SEC Study Claims Nasdaq Too Pricey

By Staff Reports

In a conclusion that was challenged, a recent Securities and Exchange Commission study claims that spreads are "significantly" larger on Nasdaq than the NYSE on retail trades of under 500 shares.

"We do have several concerns about the report methodology that we have communicated to the SEC," said Richard Ketchum, president of Nasdaq. The SEC report finds that small retail trades have effective spreads that "are from 5.7 to eleven cents per share wider than those for matched NYSE stocks."
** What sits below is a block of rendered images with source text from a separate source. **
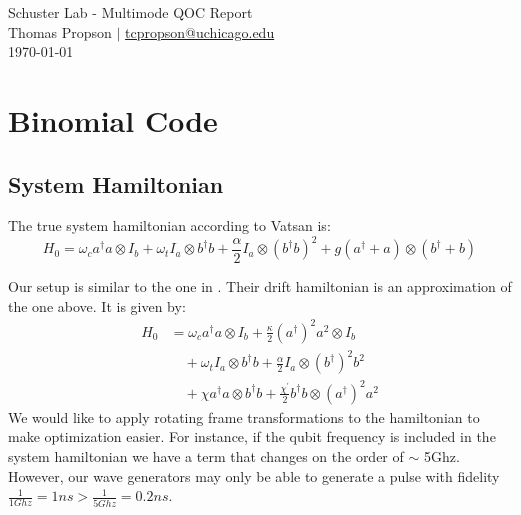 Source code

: \documentclass[letterpaper, 12pt]{article}
\begin{document}
\begin{center}
  {\huge Schuster Lab - Multimode QOC Report} \\[0.5em]
  {\large Thomas Propson $\vert$ \href{mailto:tcpropson@uchicago.edu}
    {tcpropson@uchicago.edu} \\[0.5em] \today}
\end{center}

\section{Binomial Code}
\subsection{System Hamiltonian}
The true system hamiltonian according to Vatsan is:
\[
H_{0} = \omega_{c} a^{\dagger} a \otimes I_{b}+ \omega_{t} I_{a} \otimes b^{\dagger} b +
\frac{\alpha}{2} I_{a} \otimes (b^{\dagger} b)^{2} + g (a^{\dagger} + a) \otimes (b^{\dagger} + b)
\]


Our setup is similar to the one in \cite{sun2014tracking}.
Their drift hamiltonian is an approximation of the one above.
It is given by:
\begin{align*}
  H_{0} &= \omega_{c}a^{\dagger}a \otimes I_{b} + \frac{\kappa}{2}(a^{\dagger})^{2}a^{2} \otimes I_{b}\\
  &\quad + \omega_{t} I_{a} \otimes b^{\dagger}b + \frac{\alpha}{2} I_{a} \otimes (b^{\dagger})^{2}b^{2} \\
  &\quad + \chi a^{\dagger}a \otimes b^{\dagger}b + \frac{\chi^{'}}{2}b^{\dagger}b \otimes (a^{\dagger})^{2}a^{2}
\end{align*}
We would like to apply rotating frame transformations to the hamiltonian to make optimization easier. For instance, if the qubit frequency is included in the system hamiltonian we have a term that changes on the order of $\sim$ 5Ghz. However, our wave generators may only be able to generate a pulse with fidelity $\frac{1}{1 Ghz} = 1 ns > \frac{1}{5 Ghz} = 0.2 ns$.
\end{document}
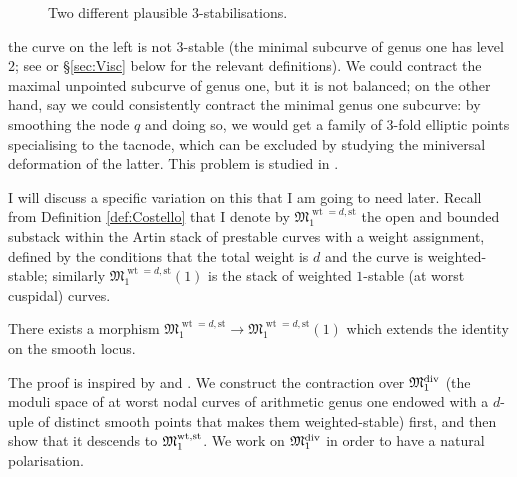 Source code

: \begin{rmk}
\begin{figure}[h]
\caption{Two different plausible $3$-stabilisations.}
\end{figure}
the curve on the left is not $3$-stable (the minimal subcurve of genus one has level $2$; see \cite{SMY1} or \S \ref{sec:Visc} below for the relevant definitions). We could contract the maximal unpointed subcurve of genus one, but it is not balanced; on the other hand, say we could consistently contract the minimal genus one subcurve: by smoothing the node $q$ and doing so, we would get a family of $3$-fold elliptic points specialising to the tacnode, which can be excluded by studying the miniversal deformation of the latter. This problem is studied in \cite[\S 4.1]{SMY2}. \end{rmk}
I will discuss a specific variation on this \cite[Theorem 4.4]{BCM} that I am going to need later. Recall from Definition \ref{def:Costello} that I denote by $\mathfrak M_{1}^{\operatorname{wt}=d,\text{st}}$ the open and bounded substack within the Artin stack of prestable curves with a weight assignment, defined by the conditions that the total weight is $d$ and the curve is weighted-stable; similarly $\mathfrak M_{1}^{\operatorname{wt}=d,\text{st}}(1)$ is the stack of weighted $1$-stable (at worst cuspidal) curves.
\begin{prop}\label{prop:1-stab}
There exists a morphism $\mathfrak M_{1}^{\operatorname{wt}=d,\text{st}}\to\mathfrak M_{1}^{\operatorname{wt}=d,\text{st}}(1)$ which extends the identity on the smooth locus.
\end{prop}

The proof is inspired by \cite[\S2]{HassettHyeon} and \cite[\S3.7]{RSPW}. We construct the contraction over $\mathfrak M_1^{\rm{div}}$ (the moduli space of at worst nodal curves of arithmetic genus one endowed with a $d$-uple of distinct smooth points that makes them weighted-stable) first, and then show that it descends to $\mathfrak M_1^{\rm{wt,st}}$. We work on $\mathfrak M_1^{\rm{div}}$ in order to have a natural polarisation.

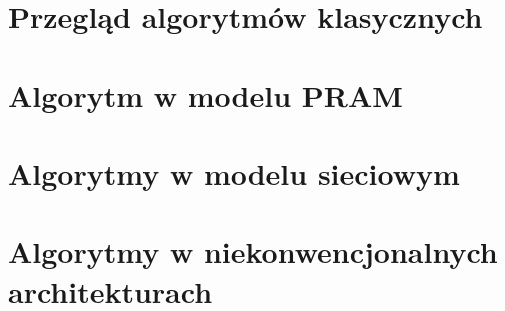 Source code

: \section{Przegląd algorytmów klasycznych}


\section{Algorytm w modelu PRAM}


\section{Algorytmy w modelu sieciowym}


\section{Algorytmy w niekonwencjonalnych architekturach}
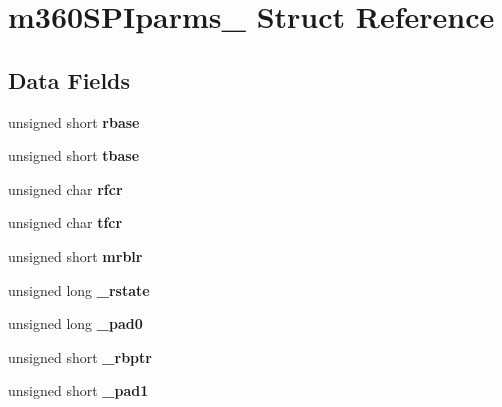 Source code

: \hypertarget{structm360SPIparms__}{}\section{m360\+S\+P\+Iparms\+\_\+ Struct Reference}
\label{structm360SPIparms__}
\subsection*{Data Fields}
\begin{DoxyCompactItemize}
\item 
\mbox{\label{structm360SPIparms___a97c19ae3aa672dadcaa3bfd2b8bc45ba}} 
unsigned short {\bfseries rbase}
\item 
\mbox{\label{structm360SPIparms___acbafd2bf256bc737099e8c0aae47e0b0}} 
unsigned short {\bfseries tbase}
\item 
\mbox{\label{structm360SPIparms___a8ab599c86fa735f6eb72deaa9572778d}} 
unsigned char {\bfseries rfcr}
\item 
\mbox{\label{structm360SPIparms___ad5f7ad030b60ed56d5eda65af7cb9d72}} 
unsigned char {\bfseries tfcr}
\item 
\mbox{\label{structm360SPIparms___ab81bf3aa8cc6dd296584bc4d382e3d53}} 
unsigned short {\bfseries mrblr}
\item 
\mbox{\label{structm360SPIparms___a0e7bea202798d54ba2823bc1b22110ec}} 
unsigned long {\bfseries \+\_\+rstate}
\item 
\mbox{\label{structm360SPIparms___a147e6c541e3e71329574b0d769560e01}} 
unsigned long {\bfseries \+\_\+pad0}
\item 
\mbox{\label{structm360SPIparms___ae2cbbdc5798708a060c55963728e4b38}} 
unsigned short {\bfseries \+\_\+rbptr}
\item 
\mbox{\label{structm360SPIparms___aad6d1feb5ab50caf1c44aedd6a63f811}} 
unsigned short {\bfseries \+\_\+pad1}
\item 

\end{DoxyCompactItemize}
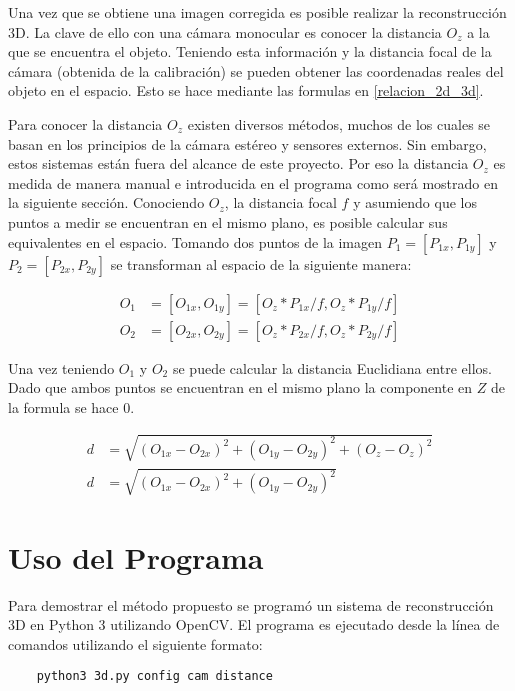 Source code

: \documentclass[]{article}
\begin{document}
Una vez que se obtiene una imagen corregida es posible realizar la reconstrucción 3D. La clave de ello con una cámara monocular es conocer la distancia $O_z$ a la que se encuentra el objeto. Teniendo esta información y la distancia focal de la cámara (obtenida de la calibración) se pueden obtener las coordenadas reales del objeto en el espacio. Esto se hace mediante las formulas en \ref{relacion_2d_3d}.

Para conocer la distancia $O_z$ existen diversos métodos, muchos de los cuales se basan en los principios de la cámara estéreo y sensores externos. Sin embargo, estos sistemas están fuera del alcance de este proyecto. Por eso la distancia $O_z$ es medida de manera manual e introducida en el programa como será mostrado en la siguiente sección. Conociendo $O_z$, la distancia focal $f$ y asumiendo que los puntos a medir se encuentran en el mismo plano, es posible calcular sus equivalentes en el espacio. Tomando dos puntos de la imagen $P_1 = [P_{1x}, P_{1y}]$ y $P_2 = [P_{2x}, P_{2y}]$ se transforman al espacio de la siguiente manera:

\begin{align}
	O_1 &= [O_{1x}, O_{1y}] = [O_z * P_{1x} / f, O_z * P_{1y} / f]\\
	O_2 &= [O_{2x}, O_{2y}] = [O_z * P_{2x} / f, O_z * P_{2y} / f]
\end{align}

Una vez teniendo $O_1$ y $O_2$ se puede calcular la distancia Euclidiana entre ellos. Dado que ambos puntos se encuentran en el mismo plano la componente en $Z$ de la formula se hace $0$.

\begin{align}
	d &= \sqrt{(O_{1x} - O_{2x})^2 + (O_{1y} - O_{2y})^2 + (O_{z} - O_{z})^2}\\
	d &= \sqrt{(O_{1x} - O_{2x})^2 + (O_{1y} - O_{2y})^2} 
\end{align}

\section{Uso del Programa}

Para demostrar el método propuesto se programó un sistema de reconstrucción 3D en Python 3 utilizando OpenCV. El programa es ejecutado desde la línea de comandos utilizando el siguiente formato:

\begin{verbatim}
	python3 3d.py config cam distance
\end{verbatim}
\end{document}
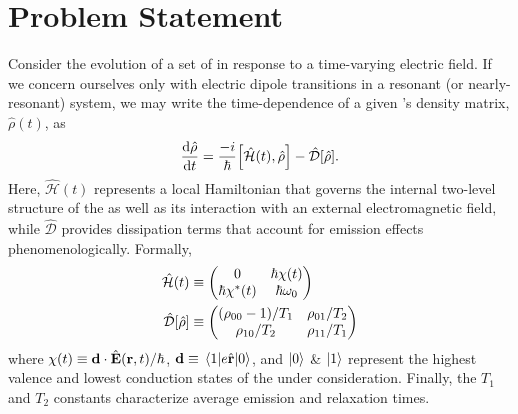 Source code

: \section{\label{section:problem statement}Problem Statement}
Consider the evolution of a set of \qds{} in response to a time-varying electric field.
If we concern ourselves only with electric dipole transitions in a resonant (or nearly-resonant) system, we may write the time-dependence of a given \qd's density matrix, $\hat{\rho}(t)$, as
\begin{equation}
  \dv{\hat{\rho}}{t} = \frac{-i}{\hbar}\commutator{\hat{\mathcal{H}}(t)}{\hat{\rho}} - \hat{\mathcal{D}}\qty[\hat{\rho}].
  \label{eq:liouville}
\end{equation}
Here, $\hat{\mathcal{H}}(t)$ represents a local Hamiltonian that governs the internal two-level structure of the \qd{} as well as its interaction with an external electromagnetic field, while $\hat{\mathcal{D}}$ provides dissipation terms that account for emission effects phenomenologically.
Formally,
\begin{subequations}
  \begin{align}
    \hat{\mathcal{H}}(t) &\equiv \mqty(0 & \hbar \chi(t) \\ \hbar \chi^*(t) & \hbar \omega_0) \label{eq:hamiltonian}\\
    \hat{\mathcal{D}}\qty[\hat{\rho}] &\equiv \mqty( \qty(\rho_{00} - 1)/{T_1} & \rho_{01}/{T_2} \\ \rho_{10}/{T_2} & \rho_{11}/T_1 ) \label{eq:dissipator}
  \end{align}
\end{subequations}
where $\chi(t) \equiv \vb{d} \cdot \hat{\vb{E}}(\vb{r}, t)/\hbar$, $\vb{d} \equiv \matrixel{1}{e \hat{\vb{r}}}{0}$, and $\ket{0}$ \& $\ket{1}$ represent the highest valence and lowest conduction states of the \qd{} under consideration.
Finally, the $T_1$ and $T_2$ constants characterize average emission and relaxation times.%

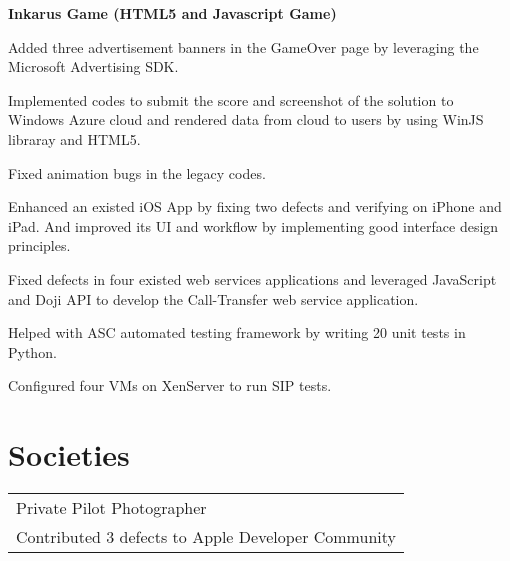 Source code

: \documentclass[letterpaper]{lyu-resume} %
\begin{document}
\begin{minipage}[t]{0.66\textwidth}
\vspace{2 mm}
\textbf{Inkarus Game (HTML5 and Javascript Game)}
\begin{tightitemize}
\item Added three advertisement banners in the GameOver page by leveraging the Microsoft Advertising SDK.
\item Implemented codes to submit the score and screenshot of the solution to Windows Azure cloud and rendered data from cloud to users by using WinJS libraray and HTML5.
\item Fixed animation bugs in the legacy codes.
\end{tightitemize}

\sectionspace %



\begin{tightitemize}
\item Enhanced an existed iOS App by fixing two defects and verifying on iPhone and iPad. And improved its UI and workflow by implementing good interface design principles.
\item Fixed defects in four existed web services applications and leveraged JavaScript and Doji API to develop the Call-Transfer web service application. 
\item Helped with ASC automated testing framework by writing 20 unit tests in Python.
\item Configured four VMs on XenServer to run SIP tests.
\end{tightitemize}

\sectionspace %


\section{Societies} 

\begin{tabular}{l}

\textbullet{} Private Pilot \textbullet{} Photographer \\
\textbullet{} Contributed 3 defects to Apple Developer Community
\end{tabular}

\sectionspace %


\end{minipage} %
\end{document}
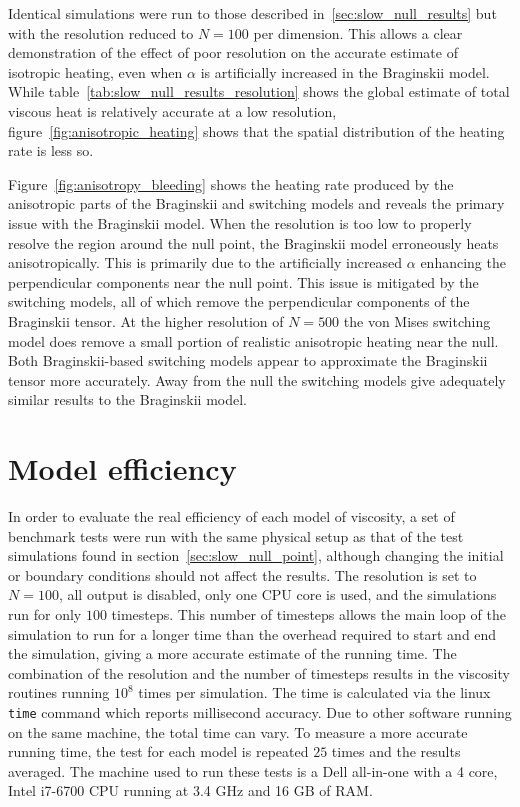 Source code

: Identical simulations were run to those described in~\ref{sec:slow_null_results} but with the resolution reduced to $N=100$ per dimension. This allows a clear demonstration of the effect of poor resolution on the accurate estimate of isotropic heating, even when $\alpha$ is artificially increased in the Braginskii model. While table~\ref{tab:slow_null_results_resolution} shows the global estimate of total viscous heat is relatively accurate at a low resolution, figure~\ref{fig:anisotropic_heating} shows that the spatial distribution of the heating rate is less so.

Figure~\ref{fig:anisotropy_bleeding} shows the heating rate produced by the anisotropic parts of the Braginskii and switching models and reveals the primary issue with the Braginskii model. When the resolution is too low to properly resolve the region around the null point, the Braginskii model erroneously heats anisotropically. This is primarily due to the artificially increased $\alpha$ enhancing the perpendicular components near the null point. This issue is mitigated by the switching models, all of which remove the perpendicular components of the Braginskii tensor. At the higher resolution of $N=500$ the von Mises switching model does remove a small portion of realistic anisotropic heating near the null. Both Braginskii-based switching models appear to approximate the Braginskii tensor more accurately. Away from the null the switching models give adequately similar results to the Braginskii model.

\section{Model efficiency}

In order to evaluate the real efficiency of each model of viscosity, a set of benchmark tests were run with the same physical setup as that of the test simulations found in section~\ref{sec:slow_null_point}, although changing the initial or boundary conditions should not affect the results. The resolution is set to $N=100$, all output is disabled, only one CPU core is used, and the simulations run for only $100$ timesteps. This number of timesteps allows the main loop of the simulation to run for a longer time than the overhead required to start and end the simulation, giving a more accurate estimate of the running time. The combination of the resolution and the number of timesteps results in the viscosity routines running $10^{8}$ times per simulation. The time is calculated via the linux \verb|time| command which reports millisecond accuracy. Due to other software running on the same machine, the total time can vary. To measure a more accurate running time, the test for each model is repeated $25$ times and the results averaged. The machine used to run these tests is a Dell all-in-one with a 4 core, Intel i7-6700 CPU running at 3.4 GHz and 16 GB of RAM. 

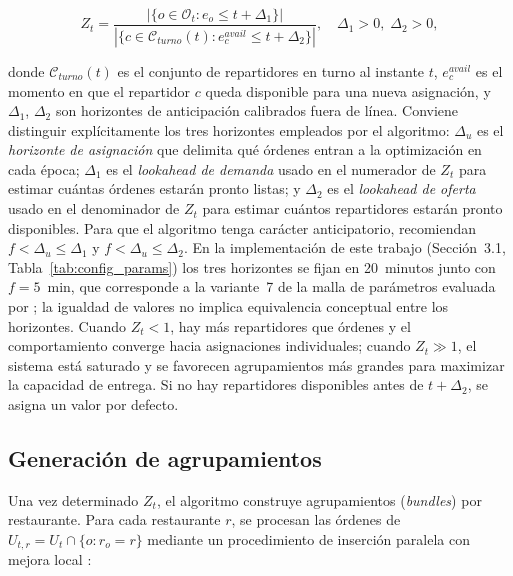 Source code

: \documentclass[12pt,letterpaper,oneside]{book}
\begin{document}
	\begin{equation}
		Z_t = \frac{|\{o \in \mathcal{O}_t : e_o \leq t + \Delta_1\}|}
		           {|\{c \in \mathcal{C}_{turno}(t) : e^{avail}_c \leq t + \Delta_2\}|},
		\quad \Delta_1 > 0,\; \Delta_2 > 0,
		\label{eq:zt_theory}
	\end{equation}

	\noindent donde $\mathcal{C}_{turno}(t)$ es el conjunto de repartidores en turno al instante $t$, $e^{avail}_c$ es el momento en que el repartidor $c$ queda
	disponible para una nueva asignación, y $\Delta_1$, $\Delta_2$ son
	horizontes de anticipación calibrados fuera de línea.  Conviene
	distinguir explícitamente los tres horizontes empleados por el
	algoritmo: $\Delta_u$ es el \emph{horizonte de asignación} que
	delimita qué órdenes entran a la optimización en cada época;
	$\Delta_1$ es el \emph{lookahead de demanda} usado en el numerador de
	$Z_t$ para estimar cuántas órdenes estarán pronto listas; y $\Delta_2$
	es el \emph{lookahead de oferta} usado en el denominador de $Z_t$ para
	estimar cuántos repartidores estarán pronto disponibles.  Para que el
	algoritmo tenga carácter anticipatorio, \citet{Reyes2018} recomiendan
	$f < \Delta_u \leq \Delta_1$ y $f < \Delta_u \leq \Delta_2$.  En la
	implementación de este trabajo (Sección~3.1,
	Tabla~\ref{tab:config_params}) los tres horizontes se fijan en
	20~minutos junto con $f = 5$~min, que corresponde a la variante~7 de la
	malla de parámetros evaluada por \citet{Reyes2018}; la igualdad de
	valores no implica equivalencia conceptual entre los horizontes.  Cuando $Z_t < 1$, hay más repartidores que
	órdenes y el comportamiento converge hacia asignaciones individuales;
	cuando $Z_t \gg 1$, el sistema está saturado y se favorecen
	agrupamientos más grandes para maximizar la capacidad de entrega.  Si
	no hay repartidores disponibles antes de $t + \Delta_2$, se asigna un
	valor por defecto.

	\subsection{Generación de agrupamientos}

	Una vez determinado $Z_t$, el algoritmo construye agrupamientos
	(\textit{bundles}) por restaurante.  Para cada restaurante $r$, se
	procesan las órdenes de $U_{t,r} = U_t \cap \{o : r_o = r\}$ mediante
	un procedimiento de inserción paralela con mejora local
	\citep{Reyes2018}:
\end{document}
Ketchum argues that the SEC's criterion is too narrow. There is "no single all-encompassing measure of execution quality," he said. For example, he claimed that Nasdaq's transparency, liquidity and speed of execution are exemplary. Ketchum also questioned some of the techniques of the study.

"Company comparisons," he said of the report, "were not always apples to apples." Nasdaq companies tend to be younger than NYSE companies, he added. However, the study also found that Nasdaq execution times are faster than on the NYSE - somewhere between nine and 18 seconds. SEC Chairman Arthur Levitt said the study documents the shortcomings in both markets.

"For Nasdaq," said Levitt, "it confirms a challenge it faces and quantifies what most traders freely acknowledge - the ability to trade inside the best displayed quotes is substantially limited. For the NYSE, it sheds further light on the time it takes incoming orders to interact with trading interest on the floor - time its customers have long pressed this market to reduce."